DES LÉGUMES SOLIDAIRES
Beau bilan pour une opération montée en plein confinement par le collectif «Bocage a la patate », formé d’habitants du coin, pour la plupart impliqués dans des réseaux militants, sympathisants de la ZAD de Notre-Dame-des-Landes. Ce sont eux qui sont allés trouver les mairies de Combrand, du Pin (1 052 hab.) et de Cerizay, qui ont tout de suite répondu à l’appel. Leur idée était d’anticiper la crise économique devant suivre inévitablement la crise sanitaire, dans un secteur plutôt épargné par le chômage, mais où les salaires sont très bas. Et de pouvoir proposer des légumes frais et bio à ceux qui n’auraient plus les moyens de s’en procurer. Ici, des pommes de terre et des courges essentiellement, car elles demandaient le moins d’entretien (arrosage et désherbage) avant la récolte : en tout, il a fallu « quatre ou cinq journées de travail » pour chaque parcelle, mais avec au moins une quinzaine de bénévoles mobilisés à chaque fois. Les agriculteurs locaux sont aussi venus donner un coup de main, à l’image des maraîchers de Combrand qui ont retourné le terrain afin de le préparer pour la plantation.
Cyril Sourisseau se souvient quand le collectif est venu le voir en avril. « J’ai trouvé l’idée intéressante, je l’ai relayée au conseil municipal, qui a rapidement proposé trois parcelles au choix. » Malgré le confinement et les difficultés à se déplacer ou se réunir, tout a été bouclé en deux semaines. « Nous avons choisi ce terrain car il est facile d’accès, en plein cœur du village, à deux pas de l’école et de la MARPA (résidence de personnes âgées) », ce qui permettait d’impliquer le plus de monde possible en dehors du collectif de départ, explique Bastien Guicheteau, le référent du collectif à Combrand. Lui-même est natif du village et s’apprête à s’installer comme éleveur de volailles. « Notre idée, c’était aussi d’encourager les élus à aller vers plus d’autonomie alimentaire à l’échelle communale », explique Claire Chevalier, qui habite au Pin mais est venue donner un coup de main pour la récolte.
Prêt de parcelles
À Cerizay, ville de petite industrie au cœur du bocage, l’équipe municipale, qui a déjà réfléchi à installer des maraîchers sur la commune, a tout de suite embrayé, elle qui s’était engagée au début du mandat précédent pour « l’excellence environnementale » : tout le mobilier en bois est fabriqué sur place à partir des arbres des parcs communaux, tondus par… un troupeau de brebis municipales, les déchets verts sont recyclés et compostés, un verger conservatoire a été planté. La mairie a donc prêté une parcelle inoccupée des jardins familiaux loués aux habitants : «Les agents ont passé un coup de soc pour faire des buttes, et recouvert les pommes de terre, plantées directement sur le gazon, avec du foin et du compost », rapporte Stéphane Raffin, le directeur des services techniques de la ville. Puis ils ont planté des plants de courges et autres légumes, pour la plupart des invendus donnés par les pépiniéristes et maraîchers locaux, ou donnés par les bénévoles.

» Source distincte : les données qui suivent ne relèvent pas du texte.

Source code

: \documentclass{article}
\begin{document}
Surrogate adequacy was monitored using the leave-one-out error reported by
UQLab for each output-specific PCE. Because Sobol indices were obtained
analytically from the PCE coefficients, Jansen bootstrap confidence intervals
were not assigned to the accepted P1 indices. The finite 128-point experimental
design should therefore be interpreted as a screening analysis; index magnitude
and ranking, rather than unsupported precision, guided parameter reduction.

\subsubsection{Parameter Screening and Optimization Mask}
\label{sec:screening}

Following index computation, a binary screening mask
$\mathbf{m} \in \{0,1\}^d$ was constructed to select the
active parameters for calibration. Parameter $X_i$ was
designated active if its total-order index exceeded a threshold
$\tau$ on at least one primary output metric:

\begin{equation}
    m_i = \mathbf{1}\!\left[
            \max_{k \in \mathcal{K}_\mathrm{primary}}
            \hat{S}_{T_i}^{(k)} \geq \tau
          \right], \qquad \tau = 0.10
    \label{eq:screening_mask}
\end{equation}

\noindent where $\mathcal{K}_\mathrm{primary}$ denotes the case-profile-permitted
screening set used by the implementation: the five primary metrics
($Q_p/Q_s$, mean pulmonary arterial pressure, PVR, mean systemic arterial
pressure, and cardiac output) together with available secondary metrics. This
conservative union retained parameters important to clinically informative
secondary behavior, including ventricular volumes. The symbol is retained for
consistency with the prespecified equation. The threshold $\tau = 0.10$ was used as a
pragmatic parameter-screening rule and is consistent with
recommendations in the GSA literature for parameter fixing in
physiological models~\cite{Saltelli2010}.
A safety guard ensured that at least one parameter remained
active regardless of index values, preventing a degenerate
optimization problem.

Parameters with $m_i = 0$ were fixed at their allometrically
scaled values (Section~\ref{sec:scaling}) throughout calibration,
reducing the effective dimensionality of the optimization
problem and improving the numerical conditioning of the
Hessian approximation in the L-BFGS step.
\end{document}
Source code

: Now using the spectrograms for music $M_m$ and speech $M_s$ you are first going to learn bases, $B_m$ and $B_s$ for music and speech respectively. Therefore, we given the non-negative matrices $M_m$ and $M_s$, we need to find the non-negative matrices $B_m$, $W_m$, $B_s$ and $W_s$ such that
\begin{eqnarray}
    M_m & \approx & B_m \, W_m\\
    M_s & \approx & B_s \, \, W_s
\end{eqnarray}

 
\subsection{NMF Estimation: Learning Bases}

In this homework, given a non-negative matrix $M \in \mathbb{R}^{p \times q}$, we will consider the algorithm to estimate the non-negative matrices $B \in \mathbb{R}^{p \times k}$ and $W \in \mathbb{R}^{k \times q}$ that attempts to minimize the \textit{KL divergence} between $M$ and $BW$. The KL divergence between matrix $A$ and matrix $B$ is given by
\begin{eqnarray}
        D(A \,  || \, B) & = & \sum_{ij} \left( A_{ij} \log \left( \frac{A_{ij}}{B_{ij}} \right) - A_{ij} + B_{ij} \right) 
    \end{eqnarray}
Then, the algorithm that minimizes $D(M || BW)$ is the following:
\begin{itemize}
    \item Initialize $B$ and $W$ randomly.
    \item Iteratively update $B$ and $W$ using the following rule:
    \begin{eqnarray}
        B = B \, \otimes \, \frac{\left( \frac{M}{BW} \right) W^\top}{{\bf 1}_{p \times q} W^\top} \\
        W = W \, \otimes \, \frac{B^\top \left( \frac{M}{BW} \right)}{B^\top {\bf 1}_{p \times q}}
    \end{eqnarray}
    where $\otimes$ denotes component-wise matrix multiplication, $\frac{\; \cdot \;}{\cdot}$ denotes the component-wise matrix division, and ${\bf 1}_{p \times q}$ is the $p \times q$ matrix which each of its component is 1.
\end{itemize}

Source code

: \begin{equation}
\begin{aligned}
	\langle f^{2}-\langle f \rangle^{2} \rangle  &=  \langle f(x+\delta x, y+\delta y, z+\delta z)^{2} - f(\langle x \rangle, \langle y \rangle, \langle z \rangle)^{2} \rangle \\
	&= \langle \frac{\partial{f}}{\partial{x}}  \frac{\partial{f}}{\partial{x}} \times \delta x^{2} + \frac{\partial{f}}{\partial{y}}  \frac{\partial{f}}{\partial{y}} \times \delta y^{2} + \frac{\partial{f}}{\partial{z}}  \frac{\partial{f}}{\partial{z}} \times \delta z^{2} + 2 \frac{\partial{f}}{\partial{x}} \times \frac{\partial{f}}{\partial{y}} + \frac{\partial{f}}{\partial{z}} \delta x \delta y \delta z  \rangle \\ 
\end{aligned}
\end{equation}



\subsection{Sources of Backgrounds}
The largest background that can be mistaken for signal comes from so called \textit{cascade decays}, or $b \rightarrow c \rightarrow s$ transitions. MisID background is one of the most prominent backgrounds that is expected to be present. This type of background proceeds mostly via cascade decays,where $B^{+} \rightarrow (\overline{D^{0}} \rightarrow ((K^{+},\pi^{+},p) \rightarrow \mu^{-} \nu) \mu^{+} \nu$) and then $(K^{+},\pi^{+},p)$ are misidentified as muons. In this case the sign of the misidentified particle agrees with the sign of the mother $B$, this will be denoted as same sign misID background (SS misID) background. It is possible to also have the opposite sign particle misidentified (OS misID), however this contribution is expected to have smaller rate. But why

L’épicerie solidaire, qui dessert des habitants de huit communes alentour, a déjà vendu des courgettes à prix réduit et s’apprête à recevoir les pommes de terre. Six familles sont allées directement en récolter pour elles-mêmes, ce qui était l’intention de départ du collectif, afin de ne pas «faire la charité » et d’atténuer l’aspect stigmatisant du don alimentaire. L’épicerie solidaire, qui vend ses produits 10 à 30 % du prix courant à plus de 220 familles, aurait aimé pouvoir attirer plus de monde dans les champs, mais l’appréhension d’aller «dans un milieu qu’ils ne connaissent pas, la peur de ne pas savoir comment s’occuper du potager » a bloqué un certain nombre de bénéficiaires, estime Flavie Grellier, responsable de l’épicerie au centre socio-culturel (CSC). Le contexte du confinement n’a pas aidé. L’expérience reste très positive pour ceux qui ont participé, d’autant plus, complète l’agente, «qu’il s’agissait de familles qu’on n’arrivait pas à faire venir sur d’autres ateliers ou manifestations. Un monsieur qui vit seul habite au Pin, juste à côté du terrain cultivé, il était très motivé et passait tous les jours surveiller les légumes ! »
Distributions hivernales
Dans le Cerizéen, contrairement aux grandes villes, les agents du CSC n’ont pas constaté d’augmentation particulière de la demande en aide alimentaire, mais n’excluent pas de la voir arriver «en octobre ou en novembre », après les licenciements de l’été… et quand il sera trop tard pour planter des légumes. Une partie de la récolte a servi cependant à faire des soupes mises en conserve pour les distributions hivernales des Restos du cœur. Le résultat est encourageant pour les membres de «Bocage a la patate », qui n’excluent pas de répéter l’opération, même si le but est surtout de motiver les communes à relocaliser la production agricole.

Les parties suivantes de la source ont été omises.